Tanzania has recently witnessed a remarkable transformation in the financial sector, leveraging the rapid growth of the adoption of technologies in developing and distributing financial services and products. Despite these developments, the adult population's access to and usage of formal financial services remains unevenly distributed across the country.

To address this challenge, Tanzania embarked on a national collaborative approach between the public and private sector in advancing policies and innovative financial solutions that expand outreach to unserved and underserved communities in the country. Implementing these efforts, among others, helped increase access to and usage of formal financial services in Tanzania. According to the Fin-Scope Survey 2023 results, the level of access and use of formal financial services increased to 89% and 76% in 2023 from 86% and 65% in 2017, respectively. However, despite the success, the level of exclusion remains high for population segments such as rural residents, smallholder farmers, youth, and women.

Strategies of Financial Inclusion in Tanzania

To continue addressing financial inclusion challenges in the country, the National Council for financial inclusion through its Secretariat prepares a 5-year National Financial Inclusion Framework (NFIF). The Framework provides a strategic roadmap toward financial inclusion targets through a Public and Private sector partnership approach. The First Framework was from 2013-2017, while the second framework ran from 2018-2022. The third framework runs from 2023 to 2028 (Hyperlink).

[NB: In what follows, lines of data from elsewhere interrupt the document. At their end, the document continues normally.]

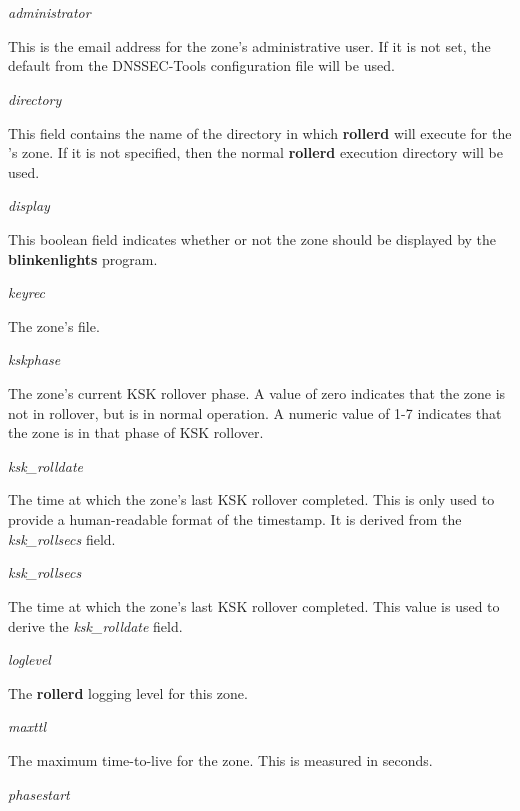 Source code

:\begin{description}

\item {\it administrator}\verb" "

This is the email address for the zone's administrative user.  If it is not
set, the default from the DNSSEC-Tools configuration file will be used.

\item {\it directory}\verb" "

This field contains the name of the directory in which {\bf rollerd} will
execute for the 's zone.  If it is not specified, then the
normal {\bf rollerd} execution directory will be used.

\item {\it display}\verb" "

This boolean field indicates whether or not the zone should be displayed by
the {\bf blinkenlights} program.

\item {\it keyrec}\verb" "

The zone's  file.

\item {\it kskphase}\verb" "

The zone's current KSK rollover phase.  A value of zero indicates that the
zone is not in rollover, but is in normal operation.  A numeric value of 1-7
indicates that the zone is in that phase of KSK rollover.

\item {\it ksk\_rolldate}\verb" "

The time at which the zone's last KSK rollover completed.  This is only used
to provide a human-readable format of the timestamp.  It is derived from the
{\it ksk\_rollsecs} field.

\item {\it ksk\_rollsecs}\verb" "

The time at which the zone's last KSK rollover completed.  This value is used
to derive the {\it ksk\_rolldate} field.

\item {\it loglevel}\verb" "

The {\bf rollerd} logging level for this zone.

\item {\it maxttl}\verb" "

The maximum time-to-live for the zone.  This is measured in seconds.

\item {\it phasestart}\verb" "


\end{description}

The implementation of the frameworks augments the national goals for inclusive economy stipulated in the Tanzania Development Vision 2025, Zanzibar Development Vision 2050, and Financial Sector Development Master Plan 2020/21-2029/30.

Financial Inclusion Data
The financial inclusion data is compiled based on a core set used for measuring the progress of financial inclusion as provided in the National Financial Inclusion Frameworks. The data is derived from supply-side (from financial sector regulators) and demand-side surveys.